[Dataset entries]
§

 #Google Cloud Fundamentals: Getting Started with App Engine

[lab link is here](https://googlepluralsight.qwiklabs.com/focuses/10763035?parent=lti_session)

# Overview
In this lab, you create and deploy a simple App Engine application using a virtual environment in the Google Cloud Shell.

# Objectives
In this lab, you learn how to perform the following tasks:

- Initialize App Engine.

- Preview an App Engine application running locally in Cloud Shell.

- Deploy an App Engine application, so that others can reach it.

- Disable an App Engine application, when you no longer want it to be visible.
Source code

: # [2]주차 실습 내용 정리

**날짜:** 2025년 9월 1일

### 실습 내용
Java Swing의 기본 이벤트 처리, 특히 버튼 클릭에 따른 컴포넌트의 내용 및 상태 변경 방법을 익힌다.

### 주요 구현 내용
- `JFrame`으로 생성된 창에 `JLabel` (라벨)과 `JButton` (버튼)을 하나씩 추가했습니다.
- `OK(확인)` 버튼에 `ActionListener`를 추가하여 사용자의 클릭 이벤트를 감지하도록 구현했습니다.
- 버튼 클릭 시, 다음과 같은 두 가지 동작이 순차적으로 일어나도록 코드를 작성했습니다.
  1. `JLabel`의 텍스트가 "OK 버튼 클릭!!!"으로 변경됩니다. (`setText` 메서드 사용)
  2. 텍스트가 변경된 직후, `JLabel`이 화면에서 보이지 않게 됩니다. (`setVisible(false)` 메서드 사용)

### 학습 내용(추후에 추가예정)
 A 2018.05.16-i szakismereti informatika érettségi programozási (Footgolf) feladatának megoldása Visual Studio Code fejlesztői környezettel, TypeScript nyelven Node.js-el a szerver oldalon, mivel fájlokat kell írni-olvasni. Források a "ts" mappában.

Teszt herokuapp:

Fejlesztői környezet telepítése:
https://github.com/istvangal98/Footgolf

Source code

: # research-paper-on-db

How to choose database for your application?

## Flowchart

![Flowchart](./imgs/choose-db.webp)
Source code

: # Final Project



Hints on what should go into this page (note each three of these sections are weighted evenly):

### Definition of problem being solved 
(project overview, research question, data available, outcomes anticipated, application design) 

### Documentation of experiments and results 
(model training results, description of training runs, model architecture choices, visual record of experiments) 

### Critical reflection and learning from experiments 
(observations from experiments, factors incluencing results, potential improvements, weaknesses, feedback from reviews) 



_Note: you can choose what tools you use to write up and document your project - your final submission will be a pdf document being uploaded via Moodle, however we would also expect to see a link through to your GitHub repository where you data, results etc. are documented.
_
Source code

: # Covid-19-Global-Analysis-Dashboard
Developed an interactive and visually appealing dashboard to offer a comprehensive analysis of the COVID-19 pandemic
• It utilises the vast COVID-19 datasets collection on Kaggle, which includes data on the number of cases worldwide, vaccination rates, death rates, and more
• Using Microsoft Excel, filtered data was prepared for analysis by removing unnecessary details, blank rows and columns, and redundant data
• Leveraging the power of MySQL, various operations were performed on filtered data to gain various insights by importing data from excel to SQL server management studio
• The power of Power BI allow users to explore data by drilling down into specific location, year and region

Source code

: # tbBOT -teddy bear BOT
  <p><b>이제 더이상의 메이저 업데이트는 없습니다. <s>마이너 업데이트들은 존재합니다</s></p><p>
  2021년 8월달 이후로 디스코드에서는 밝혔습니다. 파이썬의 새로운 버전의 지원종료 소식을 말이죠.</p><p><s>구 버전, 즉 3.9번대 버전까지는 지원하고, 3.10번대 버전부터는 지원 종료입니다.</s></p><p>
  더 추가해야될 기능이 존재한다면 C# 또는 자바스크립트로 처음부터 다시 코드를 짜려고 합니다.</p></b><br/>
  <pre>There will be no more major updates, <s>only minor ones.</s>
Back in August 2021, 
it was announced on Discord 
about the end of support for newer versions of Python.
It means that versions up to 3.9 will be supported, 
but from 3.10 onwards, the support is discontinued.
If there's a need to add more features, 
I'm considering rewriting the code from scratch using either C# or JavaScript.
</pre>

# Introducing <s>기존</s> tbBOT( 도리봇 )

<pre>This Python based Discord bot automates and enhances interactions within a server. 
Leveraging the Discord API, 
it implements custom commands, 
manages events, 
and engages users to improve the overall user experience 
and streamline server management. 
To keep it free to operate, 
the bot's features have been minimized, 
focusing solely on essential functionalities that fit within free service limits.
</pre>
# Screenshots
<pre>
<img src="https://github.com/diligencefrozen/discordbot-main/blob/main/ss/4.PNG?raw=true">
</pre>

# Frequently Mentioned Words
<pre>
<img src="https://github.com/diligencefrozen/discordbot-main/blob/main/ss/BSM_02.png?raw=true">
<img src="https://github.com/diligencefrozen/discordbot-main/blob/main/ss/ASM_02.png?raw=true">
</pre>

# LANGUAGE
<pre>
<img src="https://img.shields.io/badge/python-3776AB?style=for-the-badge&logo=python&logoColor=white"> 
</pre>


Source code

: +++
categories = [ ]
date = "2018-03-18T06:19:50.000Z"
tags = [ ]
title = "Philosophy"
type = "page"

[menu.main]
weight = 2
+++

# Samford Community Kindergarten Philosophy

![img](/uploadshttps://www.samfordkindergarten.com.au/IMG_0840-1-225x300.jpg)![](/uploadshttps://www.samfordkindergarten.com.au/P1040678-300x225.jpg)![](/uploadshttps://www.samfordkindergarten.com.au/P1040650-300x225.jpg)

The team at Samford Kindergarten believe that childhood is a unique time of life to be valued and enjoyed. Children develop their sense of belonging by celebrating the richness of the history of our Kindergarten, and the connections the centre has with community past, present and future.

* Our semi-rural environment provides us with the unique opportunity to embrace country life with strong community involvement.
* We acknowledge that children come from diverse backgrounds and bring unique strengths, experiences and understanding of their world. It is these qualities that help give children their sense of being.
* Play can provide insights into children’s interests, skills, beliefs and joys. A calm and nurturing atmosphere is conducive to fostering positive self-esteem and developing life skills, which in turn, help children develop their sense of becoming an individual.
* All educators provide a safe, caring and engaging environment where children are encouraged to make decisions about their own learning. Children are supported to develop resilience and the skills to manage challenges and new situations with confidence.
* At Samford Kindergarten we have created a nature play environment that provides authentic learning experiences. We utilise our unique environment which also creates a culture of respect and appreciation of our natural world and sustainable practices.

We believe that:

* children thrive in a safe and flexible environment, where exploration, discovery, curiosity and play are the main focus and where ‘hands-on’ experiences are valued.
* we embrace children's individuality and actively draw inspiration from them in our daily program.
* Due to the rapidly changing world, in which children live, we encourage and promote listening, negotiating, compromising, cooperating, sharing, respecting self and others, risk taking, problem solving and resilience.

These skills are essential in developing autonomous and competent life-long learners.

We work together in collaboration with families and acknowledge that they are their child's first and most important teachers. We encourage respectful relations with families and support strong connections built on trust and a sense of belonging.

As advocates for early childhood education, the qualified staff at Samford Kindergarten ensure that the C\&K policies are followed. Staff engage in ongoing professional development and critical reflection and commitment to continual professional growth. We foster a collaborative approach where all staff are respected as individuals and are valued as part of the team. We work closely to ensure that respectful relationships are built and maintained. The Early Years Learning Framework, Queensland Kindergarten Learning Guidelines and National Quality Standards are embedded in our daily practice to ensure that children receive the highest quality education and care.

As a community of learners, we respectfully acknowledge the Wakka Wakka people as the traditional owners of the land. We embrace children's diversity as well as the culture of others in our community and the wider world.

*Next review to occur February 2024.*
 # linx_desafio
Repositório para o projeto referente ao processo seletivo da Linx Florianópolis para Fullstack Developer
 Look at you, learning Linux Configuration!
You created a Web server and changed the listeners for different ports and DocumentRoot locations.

§

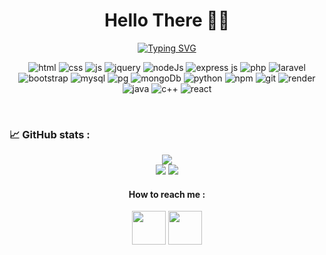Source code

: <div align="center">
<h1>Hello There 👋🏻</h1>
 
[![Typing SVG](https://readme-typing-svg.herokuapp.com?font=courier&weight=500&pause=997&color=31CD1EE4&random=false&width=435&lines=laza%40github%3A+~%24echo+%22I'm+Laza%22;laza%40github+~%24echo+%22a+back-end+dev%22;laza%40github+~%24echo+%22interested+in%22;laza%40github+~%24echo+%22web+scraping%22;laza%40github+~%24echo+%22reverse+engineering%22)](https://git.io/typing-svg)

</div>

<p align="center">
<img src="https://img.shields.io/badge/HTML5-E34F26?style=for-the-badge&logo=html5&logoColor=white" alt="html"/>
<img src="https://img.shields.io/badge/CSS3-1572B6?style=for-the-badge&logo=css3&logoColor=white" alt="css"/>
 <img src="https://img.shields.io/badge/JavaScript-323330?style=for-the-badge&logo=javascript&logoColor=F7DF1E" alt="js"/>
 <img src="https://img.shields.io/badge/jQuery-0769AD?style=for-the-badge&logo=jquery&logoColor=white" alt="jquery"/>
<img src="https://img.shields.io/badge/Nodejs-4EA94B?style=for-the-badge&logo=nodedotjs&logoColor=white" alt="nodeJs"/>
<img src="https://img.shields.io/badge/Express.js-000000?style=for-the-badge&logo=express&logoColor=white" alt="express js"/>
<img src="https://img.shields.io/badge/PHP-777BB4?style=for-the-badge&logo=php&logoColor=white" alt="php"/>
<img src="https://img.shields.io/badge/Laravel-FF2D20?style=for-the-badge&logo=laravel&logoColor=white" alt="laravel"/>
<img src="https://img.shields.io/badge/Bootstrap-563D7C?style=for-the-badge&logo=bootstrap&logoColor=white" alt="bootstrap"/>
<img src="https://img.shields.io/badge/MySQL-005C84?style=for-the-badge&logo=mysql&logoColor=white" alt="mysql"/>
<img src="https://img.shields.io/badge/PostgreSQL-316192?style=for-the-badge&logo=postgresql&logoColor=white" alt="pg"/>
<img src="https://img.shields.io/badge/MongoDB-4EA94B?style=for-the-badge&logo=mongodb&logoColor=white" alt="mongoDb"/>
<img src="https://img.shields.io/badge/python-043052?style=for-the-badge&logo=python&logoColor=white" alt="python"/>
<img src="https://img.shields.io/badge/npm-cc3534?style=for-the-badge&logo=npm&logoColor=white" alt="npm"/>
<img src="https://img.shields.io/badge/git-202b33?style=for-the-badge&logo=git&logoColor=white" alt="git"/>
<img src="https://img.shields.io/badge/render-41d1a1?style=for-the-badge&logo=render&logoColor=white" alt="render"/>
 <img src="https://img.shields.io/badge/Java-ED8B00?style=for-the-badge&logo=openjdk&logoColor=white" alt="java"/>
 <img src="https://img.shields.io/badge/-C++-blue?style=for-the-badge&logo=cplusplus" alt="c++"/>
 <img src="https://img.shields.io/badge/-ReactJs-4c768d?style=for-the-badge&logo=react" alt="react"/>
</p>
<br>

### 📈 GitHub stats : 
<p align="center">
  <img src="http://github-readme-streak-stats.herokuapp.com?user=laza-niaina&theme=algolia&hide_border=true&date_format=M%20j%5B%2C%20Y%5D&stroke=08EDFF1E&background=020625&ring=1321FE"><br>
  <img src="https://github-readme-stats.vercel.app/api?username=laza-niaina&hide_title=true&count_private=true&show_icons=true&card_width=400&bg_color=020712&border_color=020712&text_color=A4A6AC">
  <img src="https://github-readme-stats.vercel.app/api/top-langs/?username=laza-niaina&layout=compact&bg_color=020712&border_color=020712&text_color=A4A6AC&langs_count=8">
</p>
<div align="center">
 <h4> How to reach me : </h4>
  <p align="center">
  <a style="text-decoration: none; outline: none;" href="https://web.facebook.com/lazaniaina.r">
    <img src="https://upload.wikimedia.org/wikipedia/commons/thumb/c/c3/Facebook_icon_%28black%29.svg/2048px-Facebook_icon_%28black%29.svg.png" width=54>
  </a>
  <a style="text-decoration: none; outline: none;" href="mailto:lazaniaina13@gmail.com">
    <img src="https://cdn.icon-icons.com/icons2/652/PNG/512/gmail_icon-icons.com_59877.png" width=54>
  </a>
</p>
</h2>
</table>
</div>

§

__Task statement__
Would you print exactly, and only, the lines of the data above from the line with "experiences are valued." through the line with "We work together", inclusive?

__Output below__
* children thrive in a safe and flexible environment, where exploration, discovery, curiosity and play are the main focus and where ‘hands-on’ experiences are valued.
* we embrace children's individuality and actively draw inspiration from them in our daily program.
* Due to the rapidly changing world, in which children live, we encourage and promote listening, negotiating, compromising, cooperating, sharing, respecting self and others, risk taking, problem solving and resilience.

These skills are essential in developing autonomous and competent life-long learners.

We work together in collaboration with families and acknowledge that they are their child's first and most important teachers. We encourage respectful relations with families and support strong connections built on trust and a sense of belonging.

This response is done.